Jak Pan opracował tę metodę?
– W 1976, będąc wykładowcą akademickim i praktykującym ginekologiem, otworzyłem z asystentami projekt badawczy o naturalnym procesie reprodukcji człowieka. W jego wyniku powstał tzw. model Creightona obserwacji cyklu, opierający się na standaryzowanej obserwacji i zapisywaniu w karcie biowskaźników. Przez 15 lat prowadziłem pacjentów, stosując tę metodę. Na wykresach zauważyliśmy nieprawidłowości, których nie dało się zaobserwować w inny sposób. W 1991 r. powstał pierwszy przewodnik dla lekarzy o leczeniu niepłodności, a w 2004 tekst ostateczny: „Medical and surgical practice of naprotechnology”. Dzisiaj w USA działa 15 centrów, a na całym świecie ponad 40.

Ile czasu zajmuje leczenie jednego pacjenta?
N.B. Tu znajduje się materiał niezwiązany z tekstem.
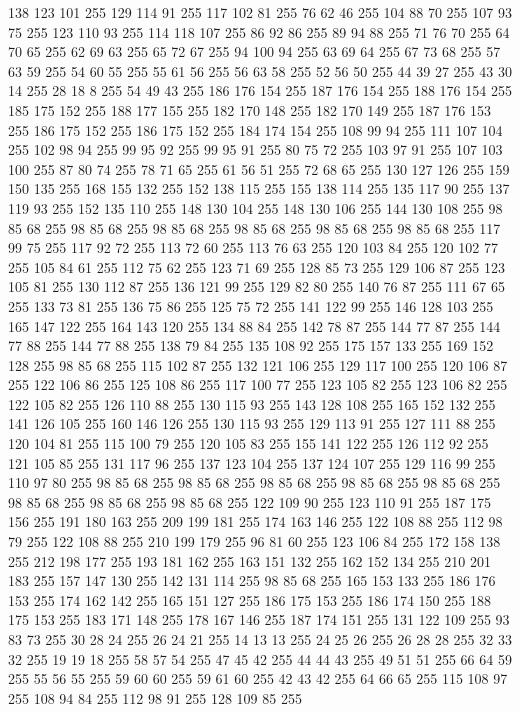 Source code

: 138 123 101 255 129 114 91 255 117 102 81 255 76 62 46 255 104 88 70 255 107 93 75 255 123 110 93 255 114 118 107 255 86 92 86 255 89 94 88 255 71 76 70 255 64 70 65 255 62 69 63 255 65 72 67 255 94 100 94 255 63 69 64 255 67 73 68 255 57 63 59 255 54 60 55 255 55 61 56 255 56 63 58 255 52 56 50 255 44 39 27 255 43 30 14 255 28 18 8 255 54 49 43 255 186 176 154 255 187 176 154 255 188 176 154 255 185 175 152 255 188 177 155 255 182 170 148 255 182 170 149 255 187 176 153 255 186 175 152 255 186 175 152 255 184 174 154 255 108 99 94 255 111 107 104 255 102 98 94 255 99 95 92 255 99 95 91 255 80 75 72 255 103 97 91 255 107 103 100 255 87 80 74 255 78 71 65 255 61 56 51 255 72 68 65 255 130 127 126 255 159 150 135 255 168 155 132 255 152 138 115 255 155 138 114 255 135 117 90 255 137 119 93 255 152 135 110 255 148 130 104 255 148 130 106 255 144 130 108 255 98 85 68 255 98 85 68 255 98 85 68 255 98 85 68 255
98 85 68 255 98 85 68 255 117 99 75 255 117 92 72 255 113 72 60 255 113 76 63 255 120 103 84 255 120 102 77 255 105 84 61 255 112 75 62 255 123 71 69 255 128 85 73 255 129 106 87 255 123 105 81 255 130 112 87 255 136 121 99 255 129 82 80 255 140 76 87 255 111 67 65 255 133 73 81 255 136 75 86 255 125 75 72 255 141 122 99 255 146 128 103 255 165 147 122 255 164 143 120 255 134 88 84 255 142 78 87 255 144 77 87 255 144 77 88 255 144 77 88 255 138 79 84 255 135 108 92 255 175 157 133 255 169 152 128 255 98 85 68 255 115 102 87 255 132 121 106 255 129 117 100 255 120 106 87 255 122 106 86 255 125 108 86 255 117 100 77 255 123 105 82 255 123 106 82 255 122 105 82 255 126 110 88 255 130 115 93 255 143 128 108 255 165 152 132 255 141 126 105 255 160 146 126 255 130 115 93 255 129 113 91 255 127 111 88 255 120 104 81 255 115 100 79 255 120 105 83 255 155 141 122 255 126 112 92 255 121 105 85 255 131 117 96 255 137 123 104 255 137 124 107 255
129 116 99 255 110 97 80 255 98 85 68 255 98 85 68 255 98 85 68 255 98 85 68 255 98 85 68 255 98 85 68 255 98 85 68 255 98 85 68 255 122 109 90 255 123 110 91 255 187 175 156 255 191 180 163 255 209 199 181 255 174 163 146 255 122 108 88 255 112 98 79 255 122 108 88 255 210 199 179 255 96 81 60 255 123 106 84 255 172 158 138 255 212 198 177 255 193 181 162 255 163 151 132 255 162 152 134 255 210 201 183 255 157 147 130 255 142 131 114 255 98 85 68 255 165 153 133 255 186 176 153 255 174 162 142 255 165 151 127 255 186 175 153 255 186 174 150 255 188 175 153 255 183 171 148 255 178 167 146 255 187 174 151 255 131 122 109 255 93 83 73 255 30 28 24 255 26 24 21 255 14 13 13 255 24 25 26 255 26 28 28 255 32 33 32 255 19 19 18 255 58 57 54 255 47 45 42 255 44 44 43 255 49 51 51 255 66 64 59 255 55 56 55 255 59 60 60 255 59 61 60 255 42 43 42 255 64 66 65 255 115 108 97 255 108 94 84 255 112 98 91 255 128 109 85 255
– Najpierw półgodzinna rozmowa o metodzie Crightona i wysłanie na kurs. Po 2 miesiącach badania. Robimy pełny profil hormonalny, po kolejnych 2 miesiącach oglądamy nagranie z laparoskopii i rozmawiamy o przyczynach niepłodności. I rozpoczynamy leczenie.

Po jakim czasie udaje się zajść pacjentkom w ciążę?
– Może to być po 6 cyklach, może po 12. Nie gwarantujemy, że w danym czasie się uda. Naprotechnologia to przyszłość leczenia niepłodności. Opiera się na fundamentalnych pryncypiach, na których zbudowana jest medycyna.